I saw a story about a guy in Nevada who won a court case about his license plate. His plate essentially gave the message for people from California to go back there.
I’ve seen yard signs that essentially give the message that if you come to this location, don’t try to change it, the people here like it the way it is.
I have heard people make statements to others to go back to where they came from.
People are interesting. In all of these examples, there is a large amount of irony. It’s probably a pretty good guess that the guy in Nevada doesn’t have a long family history in the state – go back a generation or two, maybe even three or four generations, and I’m willing to bet that someone in his family moved to Nevada from somewhere else.
The people who post yard signs inviting others to not change things when they come seem to forget that when their families came to that location, things changed from the way it was. I’m willing to bet the people who were there before didn’t like the changes.
And the people who tell others to go back from where they came completely ignore their own family history.
Oh the irony of do as I say and not as I have benefited.
But hey, why should we assume that the rules we cast down on others should also apply to ourselves. Right? That would mean we’d be equals. And lord knows too many people have a deep need to feel superior over others.
Political candidates and elected politicians score cheap quick political points with their base when they offer similar statements and policy proposals. How ironic is it when we have politicians saying that higher education is bad, while they themselves went to some of the best educational institutions in the nation?
How ironic is it that so many politicians speak out against immigrants when their own family history is a story of immigration?
How ironic is it to proclaim that people should lift themselves up by their own bootstraps even though their own wealth more often than not came as a result of others?
Education, immigration, monetary policies, social welfare, and other topics are legitimate topics to debate and discuss. They are complex topics with no easy solutions. Debate and discussion are important because they move us to better policies. But scapegoating and simplistic thinking that ignores the realities of how we benefit from something while making statements against those very things does not help.
Do these statements and scapegoating happen out of guilt? Shame? Do people need to have someone who is considered “below” them? Why? Is it about manipulation?
I don’t know.
What I do know if that there is a better way that is helpful. A way that is honest about how certain things have benefited some people.

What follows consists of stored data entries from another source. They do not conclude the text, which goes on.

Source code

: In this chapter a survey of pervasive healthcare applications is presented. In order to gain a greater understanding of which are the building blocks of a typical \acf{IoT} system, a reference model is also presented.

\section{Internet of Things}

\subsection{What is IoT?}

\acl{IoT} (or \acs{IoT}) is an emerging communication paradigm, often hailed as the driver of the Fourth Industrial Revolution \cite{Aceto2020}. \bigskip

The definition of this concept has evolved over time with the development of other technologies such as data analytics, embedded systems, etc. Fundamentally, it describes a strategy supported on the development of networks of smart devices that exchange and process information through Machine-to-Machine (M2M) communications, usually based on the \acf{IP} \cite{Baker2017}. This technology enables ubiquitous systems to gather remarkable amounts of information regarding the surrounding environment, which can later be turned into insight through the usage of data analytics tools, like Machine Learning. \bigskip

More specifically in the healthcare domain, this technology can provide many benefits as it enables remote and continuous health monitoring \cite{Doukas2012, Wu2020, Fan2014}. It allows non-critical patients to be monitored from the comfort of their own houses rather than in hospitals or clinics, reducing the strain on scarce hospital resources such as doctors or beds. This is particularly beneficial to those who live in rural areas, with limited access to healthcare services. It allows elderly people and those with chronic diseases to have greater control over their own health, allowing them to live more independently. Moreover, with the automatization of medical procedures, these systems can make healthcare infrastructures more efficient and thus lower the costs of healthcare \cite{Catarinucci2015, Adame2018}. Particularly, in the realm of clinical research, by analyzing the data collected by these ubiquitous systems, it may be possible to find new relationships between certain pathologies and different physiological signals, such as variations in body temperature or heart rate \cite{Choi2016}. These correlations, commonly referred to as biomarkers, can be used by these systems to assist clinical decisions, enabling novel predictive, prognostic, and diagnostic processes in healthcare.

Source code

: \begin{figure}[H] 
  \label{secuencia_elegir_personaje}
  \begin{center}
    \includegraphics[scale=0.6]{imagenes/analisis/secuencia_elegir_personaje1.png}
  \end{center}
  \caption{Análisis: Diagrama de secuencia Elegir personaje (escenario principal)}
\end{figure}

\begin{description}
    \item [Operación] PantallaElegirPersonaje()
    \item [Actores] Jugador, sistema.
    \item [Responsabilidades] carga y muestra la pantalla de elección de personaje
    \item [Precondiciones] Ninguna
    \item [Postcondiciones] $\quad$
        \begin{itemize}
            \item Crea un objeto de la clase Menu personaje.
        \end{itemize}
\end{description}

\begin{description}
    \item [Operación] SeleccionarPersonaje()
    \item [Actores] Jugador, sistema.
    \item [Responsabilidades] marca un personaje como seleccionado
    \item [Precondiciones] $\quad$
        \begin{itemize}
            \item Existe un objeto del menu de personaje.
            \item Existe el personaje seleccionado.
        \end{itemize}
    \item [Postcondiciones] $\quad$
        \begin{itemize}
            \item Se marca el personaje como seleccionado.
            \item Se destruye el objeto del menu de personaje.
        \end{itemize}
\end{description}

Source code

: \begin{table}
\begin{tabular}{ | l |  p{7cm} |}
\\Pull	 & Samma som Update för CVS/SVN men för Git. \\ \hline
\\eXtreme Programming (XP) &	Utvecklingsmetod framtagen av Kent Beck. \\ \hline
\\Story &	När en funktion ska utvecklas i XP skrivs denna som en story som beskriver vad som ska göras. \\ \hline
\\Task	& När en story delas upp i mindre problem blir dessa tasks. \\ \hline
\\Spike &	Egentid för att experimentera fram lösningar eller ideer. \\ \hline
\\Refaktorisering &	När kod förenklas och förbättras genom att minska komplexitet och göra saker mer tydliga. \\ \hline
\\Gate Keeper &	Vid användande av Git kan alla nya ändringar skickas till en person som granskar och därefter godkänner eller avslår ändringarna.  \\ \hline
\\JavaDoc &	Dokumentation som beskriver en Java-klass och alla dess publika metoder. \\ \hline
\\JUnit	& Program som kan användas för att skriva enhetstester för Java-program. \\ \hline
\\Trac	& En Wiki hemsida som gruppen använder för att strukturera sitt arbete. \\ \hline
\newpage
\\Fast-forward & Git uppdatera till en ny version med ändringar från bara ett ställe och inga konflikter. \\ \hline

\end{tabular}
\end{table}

A way that allows us to examine the costs and benefits. A way that encourages us to look at others with respect. We could do that if we wanted to. But in order to do that, we have to set aside the scapegoating. We have to set aside the win at all costs mentality. We have to look beyond our own self-interest.
Human history shows this to be uncommon. But not impossible. If there is anything I have learned over the years it is this – expect the worst, but look for the best in people. And when you see it, point it out, proclaim it, highlight it, and encourage it. That’s the only way we can possibly tap into it. The habit of the worst is a long habit in humanity. But from time to time, that habit can be broken. Progress for the betterment of society and community is hard work and slow. But it can happen. We have to be vigilant and find people who also want a better life for themselves and others. They are out there. Be on the look out for them. Listen for them. And work with them to make society and our communities a better place. But don’t expect everyone to get on board. Don’t expect others to acknowledge the betterment. It’s not about getting everyone to understand or agree. It’s about doing the work anyway.